=== Section Start ===

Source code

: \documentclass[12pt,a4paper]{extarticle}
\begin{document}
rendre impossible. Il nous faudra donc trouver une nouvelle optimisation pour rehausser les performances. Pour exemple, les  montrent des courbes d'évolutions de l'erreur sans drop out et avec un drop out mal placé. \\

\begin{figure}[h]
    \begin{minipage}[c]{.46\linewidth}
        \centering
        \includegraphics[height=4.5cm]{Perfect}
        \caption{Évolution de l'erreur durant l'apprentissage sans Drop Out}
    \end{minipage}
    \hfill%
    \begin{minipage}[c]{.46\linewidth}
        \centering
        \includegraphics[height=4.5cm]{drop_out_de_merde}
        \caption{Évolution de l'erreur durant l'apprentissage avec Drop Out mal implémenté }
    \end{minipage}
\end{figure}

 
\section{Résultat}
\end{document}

=== Section End ===

*Work task*.
Once you have read the data, reproduce all of it exactly.

*Reply to the exercise*.
Source code

: \documentclass[12pt,a4paper]{extarticle}
\begin{document}
rendre impossible. Il nous faudra donc trouver une nouvelle optimisation pour rehausser les performances. Pour exemple, les  montrent des courbes d'évolutions de l'erreur sans drop out et avec un drop out mal placé. \\

\begin{figure}[h]
    \begin{minipage}[c]{.46\linewidth}
        \centering
        \includegraphics[height=4.5cm]{Perfect}
        \caption{Évolution de l'erreur durant l'apprentissage sans Drop Out}
    \end{minipage}
    \hfill%
    \begin{minipage}[c]{.46\linewidth}
        \centering
        \includegraphics[height=4.5cm]{drop_out_de_merde}
        \caption{Évolution de l'erreur durant l'apprentissage avec Drop Out mal implémenté }
    \end{minipage}
\end{figure}

 
\section{Résultat}
\end{document}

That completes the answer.